Une certaine dose d'optimisme pour l'après-Kyoto
Même si l'on n'a pas abouti à un accord concernant la seconde période d'engagement du Protocole de Kyoto, de modestes progrès ont néanmoins été enregistrés. De nouveaux objectifs à l'horizon 2020 ont été intégrés au processus de négociations pour les pays déjà engagés. L'accord suivant lequel le commerce des émissions et les mesures dites de clean-development continueront d'être imputés à la réalisation des objectifs climatiques des pays industrialisés revêt une importance particulière pour la Suisse. L'après-Kyoto n'étant pas encore clairement défini pour les années suivant 2012, il s'agit de fixer des règles de jeu et des objectifs intermédiaires. On évitera ainsi un éloignement progressif des première et seconde périodes d'engagement. Le Japon ou même la Russie continueront d'adhérer au Protocole de Kyoto dans la mesure où d'autres pays qui ne participent pas encore – par exemple les USA, la Chine, l'Inde et le Brésil – contractent à leur tour des engagements juridiques en vue de la protection du climat.
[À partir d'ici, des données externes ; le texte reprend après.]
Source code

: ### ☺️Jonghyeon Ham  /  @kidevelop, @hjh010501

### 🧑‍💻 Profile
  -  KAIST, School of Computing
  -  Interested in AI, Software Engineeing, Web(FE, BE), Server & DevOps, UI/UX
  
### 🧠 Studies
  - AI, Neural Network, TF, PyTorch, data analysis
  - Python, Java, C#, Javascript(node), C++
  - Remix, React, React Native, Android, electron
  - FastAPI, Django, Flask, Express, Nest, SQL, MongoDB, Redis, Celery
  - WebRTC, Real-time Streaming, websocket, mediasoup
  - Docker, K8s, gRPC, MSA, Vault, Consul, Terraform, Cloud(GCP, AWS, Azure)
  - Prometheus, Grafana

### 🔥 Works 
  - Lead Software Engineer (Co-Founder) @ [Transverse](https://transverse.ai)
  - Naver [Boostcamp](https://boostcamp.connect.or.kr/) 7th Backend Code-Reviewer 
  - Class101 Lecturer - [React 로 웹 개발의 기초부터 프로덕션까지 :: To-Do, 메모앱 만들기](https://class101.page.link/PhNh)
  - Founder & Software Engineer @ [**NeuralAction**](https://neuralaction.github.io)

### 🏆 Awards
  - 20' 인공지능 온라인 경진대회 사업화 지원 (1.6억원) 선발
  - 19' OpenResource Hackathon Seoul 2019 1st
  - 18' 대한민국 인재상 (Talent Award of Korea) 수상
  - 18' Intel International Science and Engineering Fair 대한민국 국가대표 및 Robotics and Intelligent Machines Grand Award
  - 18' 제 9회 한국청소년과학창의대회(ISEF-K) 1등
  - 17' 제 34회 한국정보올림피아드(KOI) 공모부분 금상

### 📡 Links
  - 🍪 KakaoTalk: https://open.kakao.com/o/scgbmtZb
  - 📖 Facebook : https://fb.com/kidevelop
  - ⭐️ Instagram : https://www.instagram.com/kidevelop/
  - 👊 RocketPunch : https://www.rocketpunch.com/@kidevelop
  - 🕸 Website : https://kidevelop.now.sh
Petits progrès et nombreuses questions ouvertes concernant les activités de protection à long terme
Le texte des négociations a repris la limite de 2 degrés Celsius fixée pour la hausse de température dans l'«accord de Copenhague» non contraignant de décembre 2009. De nouvelles étapes dans les négociations permettront désormais de travailler à la concrétisation de cet objectif. Mais comme déjà précédemment, on ne saurait en déduire des objectifs à long terme pour la diminution des émissions ni de nouveaux développements au niveau des concentrations admissibles de gaz à effet de serre. Les objectifs en matière de diminution d'émissions annoncés à la suite de l'accord de Copenhague par plusieurs pays, dont la Suisse, ne sont souvent pas comparables. Il s'agira donc, lors d'une prochaine étape, de quantifier ces engagements politiques et d'y mettre de la transparence.
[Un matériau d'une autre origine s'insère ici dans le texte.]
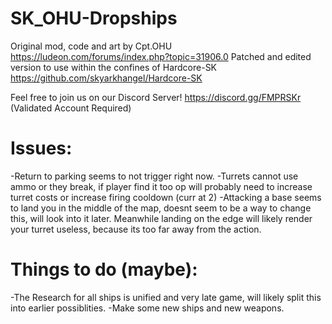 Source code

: # SK_OHU-Dropships

Original mod, code and art by Cpt.OHU https://ludeon.com/forums/index.php?topic=31906.0
Patched and edited version to use within the confines of Hardcore-SK https://github.com/skyarkhangel/Hardcore-SK

Feel free to join us on our Discord Server!
https://discord.gg/FMPRSKr
(Validated Account Required)

# Issues:

-Return to parking seems to not trigger right now.
-Turrets cannot use ammo or they break, if player find it too op will probably need to increase turret costs or increase firing cooldown (curr at 2)
-Attacking a base seems to land you in the middle of the map, doesnt seem to be a way to change this, will look into it later. Meanwhile landing on the edge will likely render your turret useless, because its too far away from the action.

# Things to do (maybe):

-The Research for all ships is unified and very late game, will likely split this into earlier possiblities.
-Make some new ships and new weapons.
Il faudra d'abord unifier, pour tous les pays responsables d'émissions de gaz à effet de serre – Chine et USA compris –, la façon dont il est rendu compte des mesures de protection climatique planifiées ou déjà réalisées. Cette amélioration des modalités vaut également pour les activités de financement et pour le transfert de la technologie et des savoirs dans les pays en développement. Les nouvelles incitations à diminuer la déforestation et à sauvegarder les forêts existantes doivent être considérées comme un élément positif. Mais il reste, ici encore, beaucoup de questions en suspens, comme celles qui concernent les points de comparaison et le lien à établir avec les mesures de réduction des émissions prises jusqu'ici volontairement par les pays en développement.
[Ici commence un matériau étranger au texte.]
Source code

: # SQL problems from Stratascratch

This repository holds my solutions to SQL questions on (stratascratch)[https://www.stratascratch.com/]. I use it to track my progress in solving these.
Dans le domaine délicat du financement, seules les formalités pour la création d'un fonds et de ses organes de surveillance ont fait l'objet d'un accord. A la demande des pays en développement, ce fonds aura la possibilité d'approcher directement les institutions nationales des pays bénéficiaires sans être surveillé par des agences internationales comme la Banque mondiale ou l'ONU. Les pays industrialisés se sont engagés à Copenhague à verser un total de 30 milliards de dollars entre 2010 et 2012, montant qui devrait augmenter à 100 milliards de dollars par année d'ici à 2020. La mise à disposition de fonds supplémentaires pourrait cependant constituer un casse-tête pour divers pays, vu l'énormité des dettes publiques et la rigueur des programmes d'assainissement.
Enfin, le mécanisme d'encouragement technologique jusqu'ici assez diffus semble adopter désormais des contours plus marqués. L'approche retenue a heureusement permis de sortir définitivement du texte des négociations l'assouplissement très controversé de la propriété intellectuelle.
WWF International loue les objectifs ambitieux de protection du climat grâce à l'énergie nucléaire
En marge des négociations hésitantes, WWF International a cité publiquement une étude rendue le 6 décembre 2010 par le Committee on Climate Change britannique en la qualifiant d'exemplaire. A condition de suivre les recommandations données, la Grande-Bretagne pourrait réduire ses émissions de gaz à effet de serre de 60% d'ici à 2030. Le développement massif de l'énergie nucléaire est le pivot de la décarbonisation de l'économie. A l'échelon international, même les organisations écologistes reconnaissent le rôle indéniable du nucléaire dans la lutte contre le réchauffement climatique.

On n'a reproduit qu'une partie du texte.